Wien - Die jährliche Pickerl-Begutachtung für Neufahrzeuge soll nach einem Vorschlag der Bundesregierung wegfallen. Stattdessen soll die erste Überprüfung nach drei Jahren, die zweite zwei Jahre danach und erst in der Folge wieder jährlich erfolgen. Für das Kuratorium für Verkehrssicherheit (KfV) sind diese Zeitintervalle zu lange, hieß es am Freitag in einer Aussendung.

"Je häufiger kontrolliert wird, desto besser", erklärte Kurt Vavryn, Leiter der Abteilung Fahrausbildung und Fahrzeugtechnik des KfV. Aus Sicht der Verkehrssicherheit sei nur vertretbar, dass die Erstbegutachtung bei Neufahrzeugen spätestens nach zwei Jahren, dann wieder jährlich erfolgt. Der Aspekt des Umweltschutzes sei dabei aber noch nicht berücksichtigt.
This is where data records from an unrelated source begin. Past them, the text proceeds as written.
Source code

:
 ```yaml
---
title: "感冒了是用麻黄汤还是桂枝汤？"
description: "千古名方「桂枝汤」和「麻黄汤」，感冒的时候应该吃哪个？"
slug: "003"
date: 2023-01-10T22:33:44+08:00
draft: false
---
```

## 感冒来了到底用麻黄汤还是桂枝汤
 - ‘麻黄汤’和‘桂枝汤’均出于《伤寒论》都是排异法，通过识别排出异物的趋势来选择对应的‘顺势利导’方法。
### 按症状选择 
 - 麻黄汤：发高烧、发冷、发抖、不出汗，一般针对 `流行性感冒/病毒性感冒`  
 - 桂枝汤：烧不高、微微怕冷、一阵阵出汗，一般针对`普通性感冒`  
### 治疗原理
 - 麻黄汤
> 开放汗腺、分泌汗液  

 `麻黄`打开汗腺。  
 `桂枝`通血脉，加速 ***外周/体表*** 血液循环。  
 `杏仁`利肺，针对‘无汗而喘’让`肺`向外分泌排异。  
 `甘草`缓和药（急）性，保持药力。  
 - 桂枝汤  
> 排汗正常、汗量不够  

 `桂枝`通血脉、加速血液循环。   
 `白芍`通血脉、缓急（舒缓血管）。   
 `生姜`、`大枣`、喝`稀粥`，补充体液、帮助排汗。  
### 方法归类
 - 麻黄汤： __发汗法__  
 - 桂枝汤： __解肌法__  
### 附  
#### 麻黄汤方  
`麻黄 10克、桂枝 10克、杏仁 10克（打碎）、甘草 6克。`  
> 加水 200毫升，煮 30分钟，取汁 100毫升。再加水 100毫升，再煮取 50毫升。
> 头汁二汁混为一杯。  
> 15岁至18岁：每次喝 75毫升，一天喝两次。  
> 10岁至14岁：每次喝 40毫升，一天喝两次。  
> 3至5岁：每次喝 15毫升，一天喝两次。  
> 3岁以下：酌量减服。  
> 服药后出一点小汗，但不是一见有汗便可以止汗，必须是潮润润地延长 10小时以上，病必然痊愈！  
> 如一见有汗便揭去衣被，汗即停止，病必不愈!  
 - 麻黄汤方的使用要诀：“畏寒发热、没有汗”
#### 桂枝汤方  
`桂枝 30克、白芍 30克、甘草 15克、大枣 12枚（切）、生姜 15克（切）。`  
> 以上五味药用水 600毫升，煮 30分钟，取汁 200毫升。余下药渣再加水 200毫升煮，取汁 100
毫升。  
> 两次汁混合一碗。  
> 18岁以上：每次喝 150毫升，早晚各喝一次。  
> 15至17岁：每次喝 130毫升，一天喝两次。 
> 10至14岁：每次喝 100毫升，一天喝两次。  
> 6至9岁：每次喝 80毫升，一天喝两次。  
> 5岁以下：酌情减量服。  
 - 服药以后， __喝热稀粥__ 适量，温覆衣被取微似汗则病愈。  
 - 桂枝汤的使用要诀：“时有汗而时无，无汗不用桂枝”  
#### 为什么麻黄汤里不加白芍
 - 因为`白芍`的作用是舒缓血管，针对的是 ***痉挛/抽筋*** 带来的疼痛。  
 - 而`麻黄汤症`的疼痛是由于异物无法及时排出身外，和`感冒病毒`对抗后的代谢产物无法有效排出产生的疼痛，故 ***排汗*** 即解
Garantieverlängerung bei Neuwagen auf zwei Jahre

Die Garantiebestimmungen der EU, die ab 1. Jänner 2002 in Kraft treten, verlängern die Garantiezeit bei Neuwagen auf zwei Jahre. Bei einer Pickerl-Überprüfung könnten laut Vavaryn noch rechtzeitig vor Ablauf der Garantiezeit versteckte Mängel festgestellt werden. Die Reparatur etwaiger Mängel müsse dann nicht aus eigener Tasche bezahlt werden. Das KfV schlug eine freiwillige Erstbegutachtung - wie sie von der Kfz-Wirtschaft gratis angeboten wird - innerhalb eines Jahres vor und eine verpflichtende nach zwei Jahren. Danach solle wieder jährlich überprüft werden.

Die jährliche Pickerlüberprüfung habe sich aus Sicht der Verkehrssicherheit und des Umweltschutzes bewährt, hieß es. Technische Mängel und falsche Abgaswerte könnten rechtzeitig aufgezeigt werden. Bei einer höheren Jahreskilometerleistung ist die Wahrscheinlichkeit, dass ein technischer Mangel auftreten kann größer. Es sei aber nicht administrierbar, die Erstbegutachtung von der Kilometerleistung abhängig zu machen.

Mit der 1973 eingeführten wiederkehrenden Begutachtung aus Gründen der Verkehrs- und Betriebssicherheit hat Österreich eine Vorreiterrolle übernommen. Vor allem auch im Zuge der Katalysatorpflicht und der jährlichen Überprüfung der Abgaswerte, konnte die ökologische Verkehrsbilanz verbessert werden. Eine Verlängerung der Pickerl-Intervalle würde einen gewaltigen Rückschritt für Umwelt und Verkehr bedeuten. (APA)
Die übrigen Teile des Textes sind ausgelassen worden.